***** Data under study *****

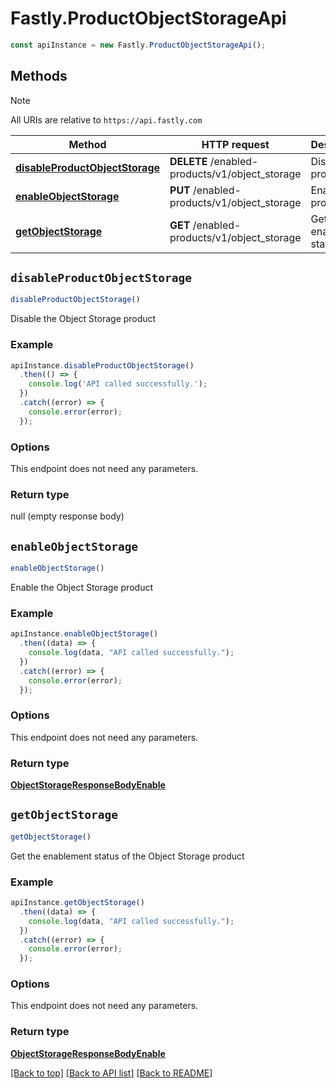# Fastly.ProductObjectStorageApi

```javascript
const apiInstance = new Fastly.ProductObjectStorageApi();
```
## Methods

> [!NOTE]
> All URIs are relative to `https://api.fastly.com`

Method | HTTP request | Description
------ | ------------ | -----------
[**disableProductObjectStorage**](ProductObjectStorageApi.md#disableProductObjectStorage) | **DELETE** /enabled-products/v1/object_storage | Disable product
[**enableObjectStorage**](ProductObjectStorageApi.md#enableObjectStorage) | **PUT** /enabled-products/v1/object_storage | Enable product
[**getObjectStorage**](ProductObjectStorageApi.md#getObjectStorage) | **GET** /enabled-products/v1/object_storage | Get product enablement status


## `disableProductObjectStorage`

```javascript
disableProductObjectStorage()
```

Disable the Object Storage product

### Example

```javascript
apiInstance.disableProductObjectStorage()
  .then(() => {
    console.log('API called successfully.');
  })
  .catch((error) => {
    console.error(error);
  });
```

### Options

This endpoint does not need any parameters.

### Return type

null (empty response body)


## `enableObjectStorage`

```javascript
enableObjectStorage()
```

Enable the Object Storage product

### Example

```javascript
apiInstance.enableObjectStorage()
  .then((data) => {
    console.log(data, "API called successfully.");
  })
  .catch((error) => {
    console.error(error);
  });
```

### Options

This endpoint does not need any parameters.

### Return type

[**ObjectStorageResponseBodyEnable**](ObjectStorageResponseBodyEnable.md)


## `getObjectStorage`

```javascript
getObjectStorage()
```

Get the enablement status of the Object Storage product

### Example

```javascript
apiInstance.getObjectStorage()
  .then((data) => {
    console.log(data, "API called successfully.");
  })
  .catch((error) => {
    console.error(error);
  });
```

### Options

This endpoint does not need any parameters.

### Return type

[**ObjectStorageResponseBodyEnable**](ObjectStorageResponseBodyEnable.md)


[[Back to top]](#) [[Back to API list]](../../README.md#endpoints)
[[Back to README]](../../README.md)
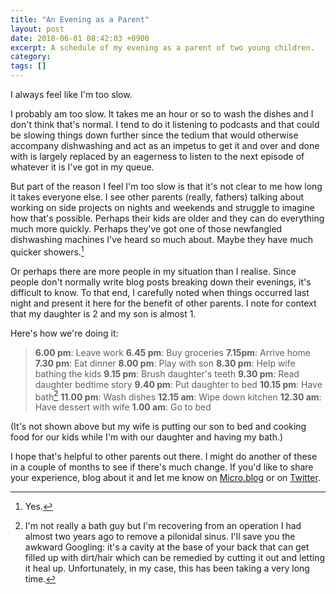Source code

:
 ```yaml
---
title: "An Evening as a Parent"
layout: post
date: 2018-06-01 08:42:03 +0900 
excerpt: A schedule of my evening as a parent of two young children.
category: 
tags: []
---
```


I always feel like I'm too slow.

I probably am too slow. It takes me an hour or so to wash the dishes and I don't think that's normal. I tend to do it listening to podcasts and that could be slowing things down further since the tedium that would otherwise accompany dishwashing and act as an impetus to get it and over and done with is largely replaced by an eagerness to listen to the next episode of whatever it is I've got in my queue.

But part of the reason I feel I'm too slow is that it's not clear to me how long it takes everyone else. I see other parents (really, fathers) talking about working on side projects on nights and weekends and struggle to imagine how that's possible. Perhaps their kids are older and they can do everything much more quickly. Perhaps they've got one of those newfangled dishwashing machines I've heard so much about. Maybe they have much quicker showers.[^1]

Or perhaps there are more people in my situation than I realise. Since people don't normally write blog posts breaking down their evenings, it's difficult to know. To that end, I carefully noted when things occurred last night and present it here for the benefit of other parents. I note for context that my daughter is 2 and my son is almost 1.

Here's how we're doing it:

> **6.00 pm**: Leave work
> **6.45 pm**: Buy groceries
> **7.15pm**: Arrive home
> **7.30 pm**: Eat dinner
> **8.00 pm**: Play with son
> **8.30 pm**: Help wife bathing the kids
> **9.15 pm**: Brush daughter's teeth
> **9.30 pm**: Read daughter bedtime story
> **9.40 pm**: Put daughter to bed
> **10.15 pm**: Have bath[^2]
> **11.00 pm**: Wash dishes
> **12.15 am**: Wipe down kitchen
> **12.30 am**: Have dessert with wife
> **1.00 am**: Go to bed

(It's not shown above but my wife is putting our son to bed and cooking food for our kids while I'm with our daughter and having my bath.)

I hope that's helpful to other parents out there. I might do another of these in a couple of months to see if there's much change. If you'd like to share your experience, blog about it and let me know on [Micro.blog](https://micro.blog/pyrmont) or on [Twitter](https://twitter.com/pyrmont).

[^1]: Yes.

[^2]: I'm not really a bath guy but I'm recovering from an operation I had almost two years ago to remove a pilonidal sinus. I'll save you the awkward Googling: it's a cavity at the base of your back that can get filled up with dirt/hair which can be remedied by cutting it out and letting it heal up. Unfortunately, in my case, this has been taking a very long time.

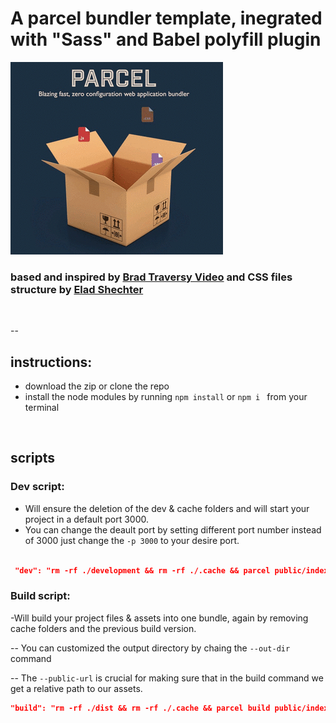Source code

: # A parcel bundler template, inegrated with "Sass" and Babel polyfill plugin

![pacrel image](./src/assets/images/parcelBg.gif)

### based and inspired by [Brad Traversy Video](https://www.youtube.com/watch?v=8rD9amRSOQY&list=PLLDPbs5wkrIJ-L4VXSwKjd19Zq0ZoT53u&index=31) and CSS files structure by [Elad Shechter](https://www.youtube.com/watch?v=HjJEcZDmHM4)

<br>

--

## instructions:

- download the zip or clone the repo
- install the node modules by running `npm install` or `npm i ` from your terminal

<br>

## scripts

### Dev script:

- Will ensure the deletion of the dev & cache folders and will start your project in a default port 3000.
- You can change the deault port by setting different port number instead of 3000 just change the `-p 3000` to your desire port.

```json

 "dev": "rm -rf ./development && rm -rf ./.cache && parcel public/index.html --out-dir development -p 3000"

```

### Build script:

-Will build your project files & assets into one bundle, again by removing cache folders and the previous build version.

-- You can customized the output directory by chaing the `--out-dir` command

-- The `--public-url` is crucial for making sure that in the build command we get a relative path to our assets.

```json
"build": "rm -rf ./dist && rm -rf ./.cache && parcel build public/index.html --out-dir dist --public-url ./"
```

*****

The pictures stay out; copy the rest of the data word for word.

# Fastly.ProductObjectStorageApi

```javascript
const apiInstance = new Fastly.ProductObjectStorageApi();
```
## Methods

> [!NOTE]
> All URIs are relative to `https://api.fastly.com`

Method | HTTP request | Description
------ | ------------ | -----------
[**disableProductObjectStorage**](ProductObjectStorageApi.md#disableProductObjectStorage) | **DELETE** /enabled-products/v1/object_storage | Disable product
[**enableObjectStorage**](ProductObjectStorageApi.md#enableObjectStorage) | **PUT** /enabled-products/v1/object_storage | Enable product
[**getObjectStorage**](ProductObjectStorageApi.md#getObjectStorage) | **GET** /enabled-products/v1/object_storage | Get product enablement status


## `disableProductObjectStorage`

```javascript
disableProductObjectStorage()
```

Disable the Object Storage product

### Example

```javascript
apiInstance.disableProductObjectStorage()
  .then(() => {
    console.log('API called successfully.');
  })
  .catch((error) => {
    console.error(error);
  });
```

### Options

This endpoint does not need any parameters.

### Return type

null (empty response body)


## `enableObjectStorage`

```javascript
enableObjectStorage()
```

Enable the Object Storage product

### Example

```javascript
apiInstance.enableObjectStorage()
  .then((data) => {
    console.log(data, "API called successfully.");
  })
  .catch((error) => {
    console.error(error);
  });
```

### Options

This endpoint does not need any parameters.

### Return type

[**ObjectStorageResponseBodyEnable**](ObjectStorageResponseBodyEnable.md)


## `getObjectStorage`

```javascript
getObjectStorage()
```

Get the enablement status of the Object Storage product

### Example

```javascript
apiInstance.getObjectStorage()
  .then((data) => {
    console.log(data, "API called successfully.");
  })
  .catch((error) => {
    console.error(error);
  });
```

### Options

This endpoint does not need any parameters.

### Return type

[**ObjectStorageResponseBodyEnable**](ObjectStorageResponseBodyEnable.md)


[[Back to top]](#) [[Back to API list]](../../README.md#endpoints)
[[Back to README]](../../README.md)
Source code

:
 ```yaml
---
title: "An Evening as a Parent"
layout: post
date: 2018-06-01 08:42:03 +0900 
excerpt: A schedule of my evening as a parent of two young children.
category: 
tags: []
---
```


I always feel like I'm too slow.

I probably am too slow. It takes me an hour or so to wash the dishes and I don't think that's normal. I tend to do it listening to podcasts and that could be slowing things down further since the tedium that would otherwise accompany dishwashing and act as an impetus to get it and over and done with is largely replaced by an eagerness to listen to the next episode of whatever it is I've got in my queue.

But part of the reason I feel I'm too slow is that it's not clear to me how long it takes everyone else. I see other parents (really, fathers) talking about working on side projects on nights and weekends and struggle to imagine how that's possible. Perhaps their kids are older and they can do everything much more quickly. Perhaps they've got one of those newfangled dishwashing machines I've heard so much about. Maybe they have much quicker showers.[^1]

Or perhaps there are more people in my situation than I realise. Since people don't normally write blog posts breaking down their evenings, it's difficult to know. To that end, I carefully noted when things occurred last night and present it here for the benefit of other parents. I note for context that my daughter is 2 and my son is almost 1.

Here's how we're doing it:

> **6.00 pm**: Leave work
> **6.45 pm**: Buy groceries
> **7.15pm**: Arrive home
> **7.30 pm**: Eat dinner
> **8.00 pm**: Play with son
> **8.30 pm**: Help wife bathing the kids
> **9.15 pm**: Brush daughter's teeth
> **9.30 pm**: Read daughter bedtime story
> **9.40 pm**: Put daughter to bed
> **10.15 pm**: Have bath[^2]
> **11.00 pm**: Wash dishes
> **12.15 am**: Wipe down kitchen
> **12.30 am**: Have dessert with wife
> **1.00 am**: Go to bed

(It's not shown above but my wife is putting our son to bed and cooking food for our kids while I'm with our daughter and having my bath.)

I hope that's helpful to other parents out there. I might do another of these in a couple of months to see if there's much change. If you'd like to share your experience, blog about it and let me know on [Micro.blog](https://micro.blog/pyrmont) or on [Twitter](https://twitter.com/pyrmont).

[^1]: Yes.

[^2]: I'm not really a bath guy but I'm recovering from an operation I had almost two years ago to remove a pilonidal sinus. I'll save you the awkward Googling: it's a cavity at the base of your back that can get filled up with dirt/hair which can be remedied by cutting it out and letting it heal up. Unfortunately, in my case, this has been taking a very long time.

Source code

: # A parcel bundler template, inegrated with "Sass" and Babel polyfill plugin

![pacrel image](./src/assets/images/parcelBg.gif)

### based and inspired by [Brad Traversy Video](https://www.youtube.com/watch?v=8rD9amRSOQY&list=PLLDPbs5wkrIJ-L4VXSwKjd19Zq0ZoT53u&index=31) and CSS files structure by [Elad Shechter](https://www.youtube.com/watch?v=HjJEcZDmHM4)

<br>

--

## instructions:

- download the zip or clone the repo
- install the node modules by running `npm install` or `npm i ` from your terminal

<br>

## scripts

### Dev script:

- Will ensure the deletion of the dev & cache folders and will start your project in a default port 3000.
- You can change the deault port by setting different port number instead of 3000 just change the `-p 3000` to your desire port.

```json

 "dev": "rm -rf ./development && rm -rf ./.cache && parcel public/index.html --out-dir development -p 3000"

```

### Build script:

-Will build your project files & assets into one bundle, again by removing cache folders and the previous build version.

-- You can customized the output directory by chaing the `--out-dir` command

-- The `--public-url` is crucial for making sure that in the build command we get a relative path to our assets.

```json
"build": "rm -rf ./dist && rm -rf ./.cache && parcel build public/index.html --out-dir dist --public-url ./"
```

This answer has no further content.